RECORD EXCERPTS:
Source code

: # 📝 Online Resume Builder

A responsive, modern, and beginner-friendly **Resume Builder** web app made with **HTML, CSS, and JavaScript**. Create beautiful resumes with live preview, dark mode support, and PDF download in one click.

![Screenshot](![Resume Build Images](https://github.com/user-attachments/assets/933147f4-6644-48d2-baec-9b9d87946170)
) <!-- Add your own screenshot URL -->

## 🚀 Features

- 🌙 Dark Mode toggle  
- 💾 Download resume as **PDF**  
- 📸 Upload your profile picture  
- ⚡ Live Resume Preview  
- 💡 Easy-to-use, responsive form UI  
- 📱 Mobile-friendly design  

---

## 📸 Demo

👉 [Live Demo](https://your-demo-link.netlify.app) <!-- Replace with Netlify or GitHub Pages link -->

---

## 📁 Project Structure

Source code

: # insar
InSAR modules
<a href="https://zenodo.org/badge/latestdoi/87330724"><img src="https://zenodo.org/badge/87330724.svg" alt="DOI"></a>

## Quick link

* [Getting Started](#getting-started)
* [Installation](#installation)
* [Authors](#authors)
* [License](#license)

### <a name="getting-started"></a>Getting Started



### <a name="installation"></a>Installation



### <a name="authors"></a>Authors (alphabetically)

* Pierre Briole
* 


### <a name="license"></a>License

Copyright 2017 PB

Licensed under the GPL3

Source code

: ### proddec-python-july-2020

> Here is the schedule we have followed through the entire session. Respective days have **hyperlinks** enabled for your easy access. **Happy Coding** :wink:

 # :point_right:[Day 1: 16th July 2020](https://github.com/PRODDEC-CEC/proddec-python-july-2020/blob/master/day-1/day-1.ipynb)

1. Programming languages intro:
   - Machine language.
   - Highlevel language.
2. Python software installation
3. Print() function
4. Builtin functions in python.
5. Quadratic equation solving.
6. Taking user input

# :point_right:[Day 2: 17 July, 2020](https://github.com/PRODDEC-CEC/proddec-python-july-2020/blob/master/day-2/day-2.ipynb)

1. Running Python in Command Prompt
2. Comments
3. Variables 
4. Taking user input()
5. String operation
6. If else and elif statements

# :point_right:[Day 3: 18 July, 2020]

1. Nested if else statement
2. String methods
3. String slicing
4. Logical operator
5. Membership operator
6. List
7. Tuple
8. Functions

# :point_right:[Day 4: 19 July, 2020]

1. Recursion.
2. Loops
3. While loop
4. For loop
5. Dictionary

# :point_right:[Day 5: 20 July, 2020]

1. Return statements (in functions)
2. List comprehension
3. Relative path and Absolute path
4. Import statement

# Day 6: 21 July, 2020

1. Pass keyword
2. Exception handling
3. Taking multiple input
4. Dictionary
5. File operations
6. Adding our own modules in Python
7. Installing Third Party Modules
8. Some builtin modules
--
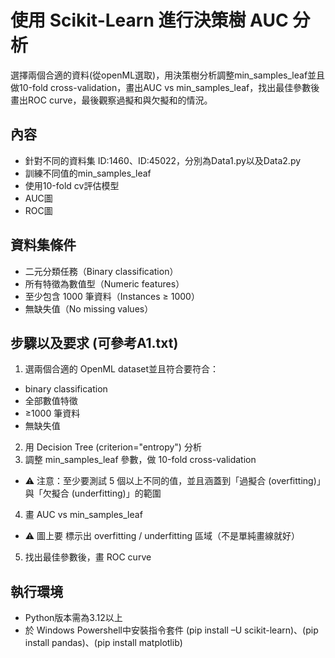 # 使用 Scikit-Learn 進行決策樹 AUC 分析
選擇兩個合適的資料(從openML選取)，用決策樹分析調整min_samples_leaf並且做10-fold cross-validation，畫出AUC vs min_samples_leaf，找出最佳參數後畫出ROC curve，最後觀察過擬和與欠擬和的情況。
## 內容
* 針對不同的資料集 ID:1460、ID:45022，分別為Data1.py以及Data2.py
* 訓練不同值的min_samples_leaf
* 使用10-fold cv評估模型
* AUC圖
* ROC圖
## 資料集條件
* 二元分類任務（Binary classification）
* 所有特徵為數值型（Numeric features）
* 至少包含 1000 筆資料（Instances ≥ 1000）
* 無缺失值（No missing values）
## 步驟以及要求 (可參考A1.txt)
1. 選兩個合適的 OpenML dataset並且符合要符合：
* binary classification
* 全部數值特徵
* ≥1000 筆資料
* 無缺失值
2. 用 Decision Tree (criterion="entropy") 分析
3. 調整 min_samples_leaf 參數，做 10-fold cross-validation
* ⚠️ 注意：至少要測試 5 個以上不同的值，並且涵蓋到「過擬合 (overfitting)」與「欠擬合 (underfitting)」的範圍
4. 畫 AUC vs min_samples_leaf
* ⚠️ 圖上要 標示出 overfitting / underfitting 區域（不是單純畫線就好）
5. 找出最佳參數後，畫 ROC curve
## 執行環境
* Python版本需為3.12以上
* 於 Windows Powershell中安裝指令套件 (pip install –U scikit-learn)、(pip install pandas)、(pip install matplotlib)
...
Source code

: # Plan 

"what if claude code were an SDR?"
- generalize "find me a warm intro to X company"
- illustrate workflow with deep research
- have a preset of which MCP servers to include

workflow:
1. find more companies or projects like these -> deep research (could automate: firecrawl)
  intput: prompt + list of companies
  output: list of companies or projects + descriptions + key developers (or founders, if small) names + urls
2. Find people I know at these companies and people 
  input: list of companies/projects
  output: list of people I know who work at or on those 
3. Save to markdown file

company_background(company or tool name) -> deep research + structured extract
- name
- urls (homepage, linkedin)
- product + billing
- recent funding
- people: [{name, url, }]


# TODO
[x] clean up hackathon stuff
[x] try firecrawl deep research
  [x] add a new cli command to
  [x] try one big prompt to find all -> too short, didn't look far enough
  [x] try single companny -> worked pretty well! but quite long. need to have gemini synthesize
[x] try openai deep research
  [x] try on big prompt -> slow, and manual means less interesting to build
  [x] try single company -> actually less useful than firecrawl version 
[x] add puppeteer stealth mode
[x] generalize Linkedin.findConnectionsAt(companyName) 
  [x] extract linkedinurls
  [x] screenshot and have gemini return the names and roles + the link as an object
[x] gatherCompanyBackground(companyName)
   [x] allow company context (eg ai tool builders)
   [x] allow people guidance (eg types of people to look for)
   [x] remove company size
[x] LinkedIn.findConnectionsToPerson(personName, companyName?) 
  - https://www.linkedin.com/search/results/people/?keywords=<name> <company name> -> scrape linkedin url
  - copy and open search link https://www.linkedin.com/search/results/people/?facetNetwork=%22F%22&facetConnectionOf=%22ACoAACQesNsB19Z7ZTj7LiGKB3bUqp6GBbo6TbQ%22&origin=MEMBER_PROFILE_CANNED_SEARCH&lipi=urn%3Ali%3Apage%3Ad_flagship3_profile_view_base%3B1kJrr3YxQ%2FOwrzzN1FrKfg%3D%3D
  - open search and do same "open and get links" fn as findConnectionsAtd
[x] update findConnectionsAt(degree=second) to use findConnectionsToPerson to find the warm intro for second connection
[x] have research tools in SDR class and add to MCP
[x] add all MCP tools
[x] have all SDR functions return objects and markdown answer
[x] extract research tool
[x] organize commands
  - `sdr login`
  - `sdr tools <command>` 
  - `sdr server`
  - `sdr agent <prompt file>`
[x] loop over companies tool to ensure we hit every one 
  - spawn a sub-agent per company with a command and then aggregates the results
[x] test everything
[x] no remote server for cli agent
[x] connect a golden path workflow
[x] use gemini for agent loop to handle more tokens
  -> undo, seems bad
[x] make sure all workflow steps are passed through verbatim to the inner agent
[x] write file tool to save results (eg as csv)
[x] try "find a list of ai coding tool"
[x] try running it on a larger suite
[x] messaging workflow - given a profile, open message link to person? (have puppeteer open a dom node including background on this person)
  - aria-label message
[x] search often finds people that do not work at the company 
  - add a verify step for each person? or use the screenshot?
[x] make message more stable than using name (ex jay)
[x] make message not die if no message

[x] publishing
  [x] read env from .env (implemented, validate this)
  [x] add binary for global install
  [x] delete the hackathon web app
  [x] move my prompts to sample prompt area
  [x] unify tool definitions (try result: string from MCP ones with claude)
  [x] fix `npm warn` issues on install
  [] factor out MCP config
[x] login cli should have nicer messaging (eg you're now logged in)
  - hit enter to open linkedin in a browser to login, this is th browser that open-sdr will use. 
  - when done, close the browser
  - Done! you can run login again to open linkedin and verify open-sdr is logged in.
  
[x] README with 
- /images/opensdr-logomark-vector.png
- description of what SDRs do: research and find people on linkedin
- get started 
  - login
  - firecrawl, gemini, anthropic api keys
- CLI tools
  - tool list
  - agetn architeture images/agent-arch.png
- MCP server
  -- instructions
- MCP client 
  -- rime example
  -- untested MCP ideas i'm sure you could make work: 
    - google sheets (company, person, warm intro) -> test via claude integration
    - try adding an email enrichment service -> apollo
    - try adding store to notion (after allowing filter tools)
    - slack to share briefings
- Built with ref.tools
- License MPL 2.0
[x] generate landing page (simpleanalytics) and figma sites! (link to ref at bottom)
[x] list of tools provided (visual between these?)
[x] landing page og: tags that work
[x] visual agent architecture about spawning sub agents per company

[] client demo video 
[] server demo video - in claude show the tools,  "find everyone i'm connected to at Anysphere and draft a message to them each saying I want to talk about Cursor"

TASK INSTRUCTIONS: Where the listing above has a line with "- agetn architeture images/agent-arch.png", start there, and output every line exactly through the line with "[] server demo", which is also included.

WRITTEN SOLUTION:
  - agetn architeture images/agent-arch.png
- MCP server
  -- instructions
- MCP client 
  -- rime example
  -- untested MCP ideas i'm sure you could make work: 
    - google sheets (company, person, warm intro) -> test via claude integration
    - try adding an email enrichment service -> apollo
    - try adding store to notion (after allowing filter tools)
    - slack to share briefings
- Built with ref.tools
- License MPL 2.0
[x] generate landing page (simpleanalytics) and figma sites! (link to ref at bottom)
[x] list of tools provided (visual between these?)
[x] landing page og: tags that work
[x] visual agent architecture about spawning sub agents per company

[] client demo video 
[] server demo video - in claude show the tools,  "find everyone i'm connected to at Anysphere and draft a message to them each saying I want to talk about Cursor"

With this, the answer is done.